Marina Manda Lembranças U m livro intenso tem habitado minha vida nas últimas semanas, "A Imperatriz de Ferro", da historiad...
Marina Manda Lembranças
O diálogo que até então travávamos em silêncio, pareceu ganhar outra dimensão. Mal a reconhecia, porém. A mulher que eu guardava na lembrança era, não só mais jovem, como moderna, vestida à moda ocidental, o cabelo mal batendo nos ombros. Esta, ao contrário, tinha o corpo oculto por um traje chinês longo e largo, de grandes mangas, bordado. E o cabelo havia-se transformado em cabeleira farta, presa ao alto em estranho penteado.
Mais adiante, na entrevista, Yung Chang explicou. Em homenagem ao seu livro e à sua personagem, vestia um traje original, da época da Imperatriz Cixi, presente de uma colecionadora italiana, leitora apaixonada de seu outro livro,"Cisnes Selvagens".
Aos nossos ouvidos, Cixi parece apelido pouco consoante com a mulher que com mão forte levou a China para a modernidade, em meados do século XIX. Mas Cixi, que também pode ser grafado Tzu Hsi, é o nome que recebeu ao ingressar na corte quando, aos 16 anos, foi selecionada entre as jovens mais promissoras do pais, para ser concubina do imperador. Significa "gentil e alegre". Como se chamasse antes não se sabe. Nomes femininos não mereciam registro, e ela consta apenas como "mulher da família Nala".
Por ser mulher, a Imperatriz de Ferro governou sempre atrás de um biombo de seda. Os dignitários, embaixadores, colaboradores e chefes militares que despachavam com ela na sala de audiências, e que se ajoelhavam batendo três vezes com a fronte no chão, não deviam vê-la. Viúva, ela reinou sobre um país imenso e poderoso, mas à sombra de dois imperadores. Primeiro o filho, que morreu de varíola aos 18 anos, depois o sobrinho, adotado por ela aos 3 anos para tornar-se imperador.
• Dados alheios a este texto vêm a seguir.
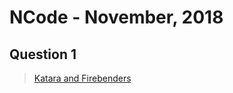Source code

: # NCode - November, 2018

## Question 1
>[Katara and Firebenders](https://www.hackerrank.com/contests/uvce-ncode-november-2018/challenges/katara-and-firebenders)
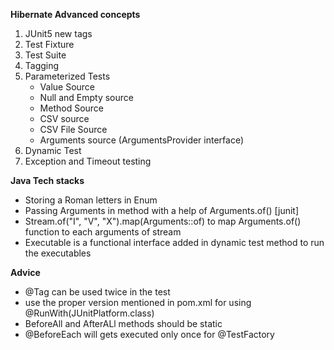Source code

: **Hibernate Advanced concepts**
1. JUnit5 new tags
2. Test Fixture
3. Test Suite
4. Tagging
5. Parameterized Tests
	- Value Source
	- Null and Empty source
	- Method Source
	- CSV source
	- CSV File Source
	- Arguments source (ArgumentsProvider interface)
6. Dynamic Test
7. Exception and Timeout testing


**Java Tech stacks**
- Storing a Roman letters in Enum
- Passing Arguments in method with a help of Arguments.of()  [junit]
- Stream.of("I", "V", "X").map(Arguments::of) to map Arguments.of() function to each arguments of stream
- Executable is a functional interface added in dynamic test method to run the executables

**Advice**
- @Tag can be used twice in the test
- use the proper version mentioned in pom.xml for using @RunWith(JUnitPlatform.class)
- BeforeAll and AfterALl methods should be static
- @BeforeEach will gets executed only once for @TestFactory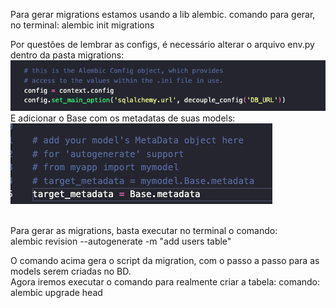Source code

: Para gerar migrations estamos usando a lib alembic.
comando para gerar, no terminal: alembic init migrations

Por questões de lembrar as configs, é necessário alterar o arquivo env.py dentro da pasta
migrations:
![Alt text](image.png)
<br>
E adicionar o Base com os metadatas de suas models:<br>
![Alt text](image-1.png)

<br>
Para gerar as migrations, basta executar no terminal o comando:<br>
alembic revision --autogenerate -m "add users table" <br>

O comando acima gera o script da migration, com o passo a passo para as models serem criadas no BD.<br>
Agora iremos executar o comando para realmente criar a tabela:
comando: alembic upgrade head
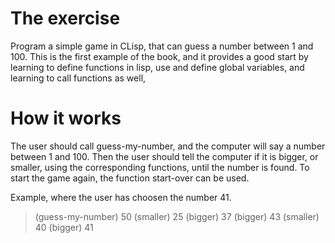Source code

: The exercise
============
Program a simple game in CLisp, that can guess a number between 1 and 100. 
This is the first example of the book, and it provides a good start by learning
to define functions in lisp, use and define global variables, and learning to
call functions as well, 

How it works
============
The user should call guess-my-number, and the computer will say a number
between 1 and 100. Then the user should tell the computer if it is bigger, or
smaller, using the corresponding functions, until the number is found.
To start the game again, the function start-over can be used.

Example, where the user has choosen the number 41.
   > (guess-my-number)
   50
   > (smaller)
   25
   > (bigger)
   37
   > (bigger)
   43
   > (smaller)
   40
   > (bigger)
   41
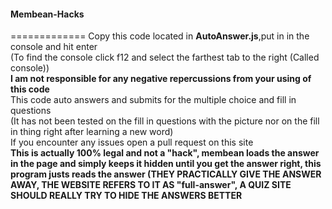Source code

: <h4>Membean-Hacks</h4>
=============
  Copy this code located in <strong>AutoAnswer.js</strong>,put in in the console 
  and hit enter<br> (To find the console click f12 and select the farthest tab to the right (Called console))
  <br>
	<strong>I am not responsible for any negative repercussions from your using of this code</strong>
	<br>
	This code auto answers and submits for the multiple choice and fill in questions	
	<br>
	(It has not been tested on the fill in questions with the picture nor on the fill in thing right after learning a new word)
	<br>
	If you encounter any issues open a pull request on this site
	<br>
	<strong>This is actually 100% legal and not a "hack", membean loads the answer in the page and simply keeps it hidden until you get the answer right, this program justs reads the answer (THEY PRACTICALLY GIVE THE ANSWER AWAY, THE WEBSITE REFERS TO IT AS "full-answer", A QUIZ SITE SHOULD REALLY TRY TO HIDE THE ANSWERS BETTER</strong>
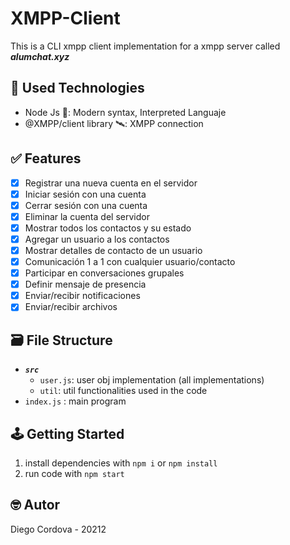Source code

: # XMPP-Client
This is a CLI xmpp client implementation for a xmpp server called ***alumchat.xyz***

## 📡 Used Technologies

- Node Js 🍵: Modern syntax, Interpreted Languaje
- @XMPP/client library 🛰️: XMPP connection

## ✅ Features
- [x] Registrar una nueva cuenta en el servidor
- [x] Iniciar sesión con una cuenta
- [x] Cerrar sesión con una cuenta
- [x] Eliminar la cuenta del servidor
- [x] Mostrar todos los contactos y su estado
- [x] Agregar un usuario a los contactos
- [x] Mostrar detalles de contacto de un usuario
- [x] Comunicación 1 a 1 con cualquier usuario/contacto
- [x] Participar en conversaciones grupales
- [x] Definir mensaje de presencia
- [x] Enviar/recibir notificaciones
- [x] Enviar/recibir archivos

## 🗃️ File Structure

- ***`src`***
  - `user.js`: user obj implementation (all implementations)
  - `util`: util functionalities used in the code
- `index.js` : main program

## 🕹️ Getting Started

1. install dependencies with `npm i` or `npm install`
2. run code with `npm start`

## 🤓 Autor

Diego Cordova - 20212

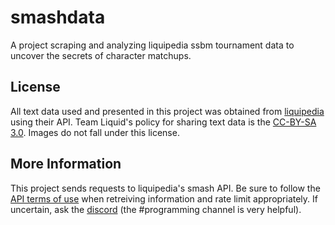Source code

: # smashdata
A project scraping and analyzing liquipedia ssbm tournament data to uncover the secrets of character matchups.

## License
All text data used and presented in this project was obtained from [liquipedia](https://liquipedia.com) using their API. Team Liquid's policy for sharing text data is the [CC-BY-SA 3.0](https://creativecommons.org/licenses/by-sa/3.0/). Images do not fall under this license.

## More Information
This project sends requests to liquipedia's smash API. Be sure to follow the [API terms of use](https://liquipedia.net/api-terms-of-use) when retreiving information and rate limit appropriately. If uncertain, ask the [discord](https://discord.com/invite/liquipedia) (the #programming channel is very helpful).
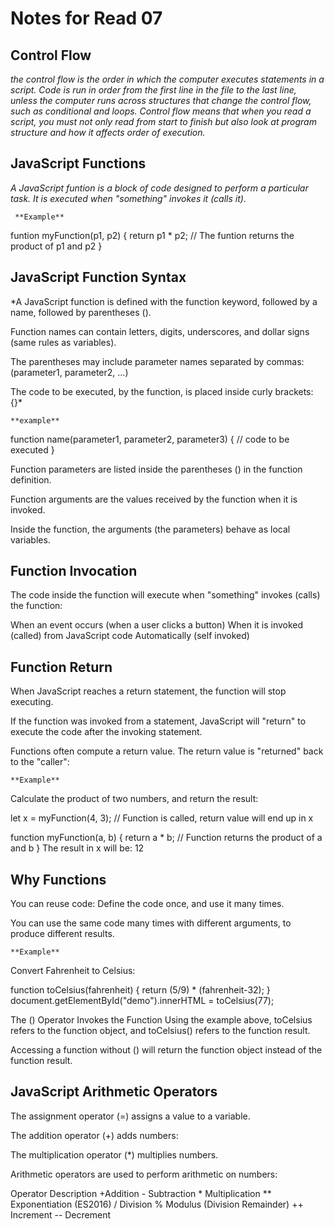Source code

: # Notes for Read 07

## Control Flow

*the control flow is the order in which the computer executes statements in a script. Code is run in order from the first line in the file to the last line, unless the computer runs across structures that change the control flow, such as conditional and loops. Control flow means that when you read a script, you must not only read from start to finish but also look at program structure and how it affects order of execution.*

## JavaScript Functions

*A JavaScript funtion is a block of code designed to perform a particular task. It is executed when "something" invokes it (calls it).*

     **Example**

  funtion myFunction(p1, p2) {
    return p1 * p2;  // The funtion returns the product of p1 and p2
  }

## JavaScript Function Syntax

 *A JavaScript function is defined with the function keyword, followed by a name, followed by parentheses ().

Function names can contain letters, digits, underscores, and dollar signs (same rules as variables).

The parentheses may include parameter names separated by commas:
(parameter1, parameter2, ...)

The code to be executed, by the function, is placed inside curly brackets: {}*

    **example**

function name(parameter1, parameter2, parameter3) {
  // code to be executed
}

Function parameters are listed inside the parentheses () in the function definition.

Function arguments are the values received by the function when it is invoked.

Inside the function, the arguments (the parameters) behave as local variables.

## Function Invocation

The code inside the function will execute when "something" invokes (calls) the function:

When an event occurs (when a user clicks a button)
When it is invoked (called) from JavaScript code
Automatically (self invoked)

## Function Return

When JavaScript reaches a return statement, the function will stop executing.

If the function was invoked from a statement, JavaScript will "return" to execute the code after the invoking statement.

Functions often compute a return value. The return value is "returned" back to the "caller":

    **Example**
Calculate the product of two numbers, and return the result:

let x = myFunction(4, 3);   // Function is called, return value will end up in x

function myFunction(a, b) {
  return a * b;             // Function returns the product of a and b
}
The result in x will be: 12

## Why Functions

You can reuse code: Define the code once, and use it many times.

You can use the same code many times with different arguments, to produce different results.

    **Example**

Convert Fahrenheit to Celsius:

function toCelsius(fahrenheit) {
  return (5/9) * (fahrenheit-32);
}
document.getElementById("demo").innerHTML = toCelsius(77);

The () Operator Invokes the Function
Using the example above, toCelsius refers to the function object, and toCelsius() refers to the function result.

Accessing a function without () will return the function object instead of the function result.

## JavaScript Arithmetic Operators

The assignment operator (=) assigns a value to a variable.

The addition operator (+) adds numbers:

The multiplication operator (*) multiplies numbers.

Arithmetic operators are used to perform arithmetic on numbers:

 Operator Description
    +Addition
    - Subtraction
    * Multiplication
    ** Exponentiation (ES2016)
    / Division
    % Modulus (Division Remainder)
    ++ Increment
    -- Decrement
Yung Chang nos conta a história dessa mulher determinada, numa China que não deixava espaço para a determinação das mulheres. Foi governante acima de tudo. Um dia antes de morrer, sabendo que morreria, mandou envenenar o filho adotivo, também moribundo, para que não houvesse risco de que, recuperado, arruinasse com seu temperamento fraco a China que ela havia lutado para construir. Conheci Yung Chang em 1995, quando veio ao Brasil para o lançamento de "Cisnes Selvagens", seu primeiro livro. Na época, escrevi numa crônica como ela começou a fala tirando da bolsa, e nos mostrando, a braçadeira que havia usado quando Guarda Vermelha, e o sapatinho de cetim da sua avó, que durante toda a vida sofrera dores nos pés encolhidos. Yung Chang começava sua carreira contando parte da história da China através de vidas femininas. No meu exemplar do livro, encontro anotado: "Apresentei Yung Chang em sua conferência na Casa Lauro Alvim. A mãe, que estava com ela, não fala outra língua a não ser chinês, mas vê-la falar é encantador. Ela se acende quando fala. Ambas têm uma pele maravilhosa, compacta, uniforme. (....) Em seu livro, ela se refere, como ponto de beleza, a pessoas de pele branca e rosada. Comprova-se que os "amarelos" só são amarelos para nós. Nem uma única vez ela se refere a essa cor de pele. Os chineses se vêm absolutamente brancos"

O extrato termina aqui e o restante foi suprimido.